Publishing this process will open it to analysis and review by the public, better methodologies will result as academics are able to find metrics and contribute improvements to process. This publication will also bring citizenry into the process, where they can learn how it opperates and perhaps adopt portions of it into their organization’s own standard operating procedures.

Principle (d)

(d) Except for information that is properly restricted from disclosure under procedures established in accordance with statute, regulation, Executive Order, or Presidential Memorandum, each agency should make available to the public the scientific or technological findings or conclusions considered or relied on in policy decisions;

What are the best ways to maximize the legitimate public release of scientific and technological information relied upon by agencies?

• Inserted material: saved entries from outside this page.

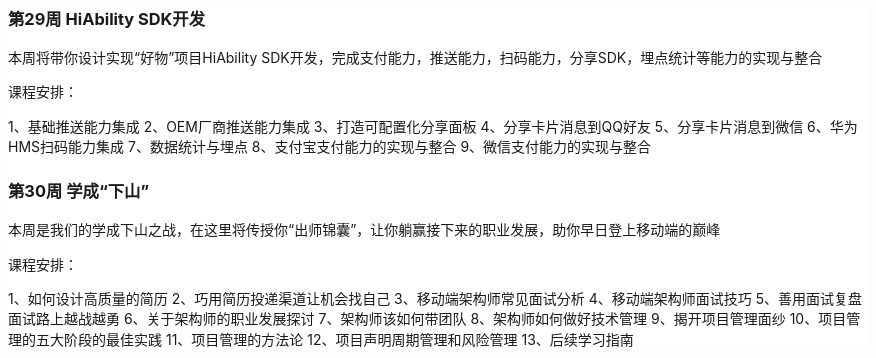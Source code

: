 ### 第29周  HiAbility SDK开发

本周将带你设计实现“好物”项目HiAbility SDK开发，完成支付能力，推送能力，扫码能力，分享SDK，埋点统计等能力的实现与整合

课程安排：

1、基础推送能力集成
2、OEM厂商推送能力集成
3、打造可配置化分享面板
4、分享卡片消息到QQ好友
5、分享卡片消息到微信
6、华为HMS扫码能力集成
7、数据统计与埋点
8、支付宝支付能力的实现与整合
9、微信支付能力的实现与整合

### 第30周  学成“下山”

本周是我们的学成下山之战，在这里将传授你“出师锦囊”，让你躺赢接下来的职业发展，助你早日登上移动端的巅峰

课程安排：

1、如何设计高质量的简历
2、巧用简历投递渠道让机会找自己
3、移动端架构师常见面试分析
4、移动端架构师面试技巧
5、善用面试复盘面试路上越战越勇
6、关于架构师的职业发展探讨
7、架构师该如何带团队
8、架构师如何做好技术管理
9、揭开项目管理面纱
10、项目管理的五大阶段的最佳实践
11、项目管理的方法论
12、项目声明周期管理和风险管理
13、后续学习指南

Multiple strategies are required for releasing scientific and technological information agencies rely upon for public access and review. Firstly, this information must be released as quickly as possible, including finalized reports, their earlier drafts, and other documents used in their production. The public needs to see the entire history of how these reports came to exist in their final draft form. This will prevent agencies from editing out facts inconvenient to political ideologies and personal motivations. This first step is a data-dump to a regularly updated website, something very few citizens will have any interest in for themselves, but some citizens will scrutinize for impropriety.

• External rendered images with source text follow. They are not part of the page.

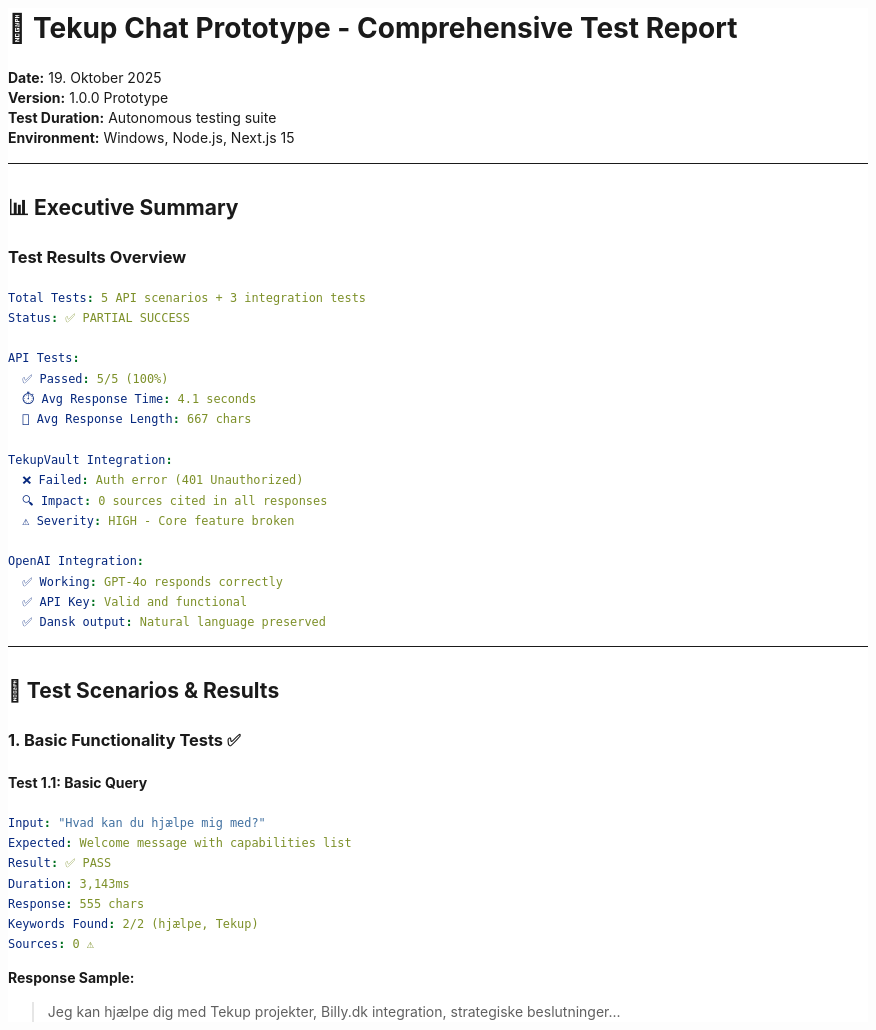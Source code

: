 ﻿# 🧪 Tekup Chat Prototype - Comprehensive Test Report

**Date:** 19. Oktober 2025  
**Version:** 1.0.0 Prototype  
**Test Duration:** Autonomous testing suite  
**Environment:** Windows, Node.js, Next.js 15

---

## 📊 Executive Summary

### Test Results Overview

```yaml
Total Tests: 5 API scenarios + 3 integration tests
Status: ✅ PARTIAL SUCCESS

API Tests:
  ✅ Passed: 5/5 (100%)
  ⏱️ Avg Response Time: 4.1 seconds
  📏 Avg Response Length: 667 chars

TekupVault Integration:
  ❌ Failed: Auth error (401 Unauthorized)
  🔍 Impact: 0 sources cited in all responses
  ⚠️ Severity: HIGH - Core feature broken

OpenAI Integration:
  ✅ Working: GPT-4o responds correctly
  ✅ API Key: Valid and functional
  ✅ Dansk output: Natural language preserved
```

---

## 🎯 Test Scenarios & Results

### 1. Basic Functionality Tests ✅

#### Test 1.1: Basic Query

```yaml
Input: "Hvad kan du hjælpe mig med?"
Expected: Welcome message with capabilities list
Result: ✅ PASS
Duration: 3,143ms
Response: 555 chars
Keywords Found: 2/2 (hjælpe, Tekup)
Sources: 0 ⚠️
```

**Response Sample:**
> Jeg kan hjælpe dig med Tekup projekter, Billy.dk integration, strategiske beslutninger...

Secondly, the information, the finalized reports and supporting data, should be given tags, described with XML, categorized, and published online in such a way that search engines will list it, citizens will read it, and students can cite it in their research papers. In the first stage of releasing the information, the Government is publishing it for the sake of transparency, in the second stage, the Government is publishing it as a resource of which citizens can make use.

Principle (e)

(e) Each agency should have in place procedures to identify and address instances in which the scientific process or the integrity of scientific and technological information may be compromised

How can agencies best ensure that they will know when scientific or technological integrity has been compromised?

Public transparency will allow private citizens to review the scientific process in government and blow the whistle should they see any misinformation, poorly-designed methodologies, or researchers accidentally using out-of-date information. It is important to keep in mind that the citizens are raising alerts, but not neccessarily to dishonesty or inethical behaviors. By making the scientific process within government transparent, we are opening the whole process to peer-review from academics from all over the world, who will take interest in it to further their own knowledge and understanding.

There is a concern that this transparency, allowing anyone, even the uneducated or misinformed, to review the process could bog government down in false alerts; however, in the open-source community, such false alarms are raised daily, and, in having to respond to them, researchers come to a better understanding of how to document their processes to avoid future misunderstandings.

Principle (f)

(f) Each agency should adopt such additional procedures, including any appropriate whistleblower protections, as are necessary to ensure the integrity of scientific and technological information and processes on which the agency relies in its decisionmaking or otherwise uses or prepares.

What are the best ways to make sure that the science and technology an agency relies on is reliable?

While transparency will open the scientific process within government to the public, it won’t ensure the public will actively get involved. Agencies should provide incentives, awards perhaps, to citizens that can find concrete faults in research and data. Offering an award of $100 to anyone who can find a mathematical error in a report’s research will give dozens, perhaps hundreds, of citizens the incentive to spend hundreds of collective hours reviewing the report for errors. Such an incentive not only provides quality assurance on the cheap, but also includes citizens in the process. Students would learn about the mathematics and research methodologies in reports as they strive to attain a monetary award.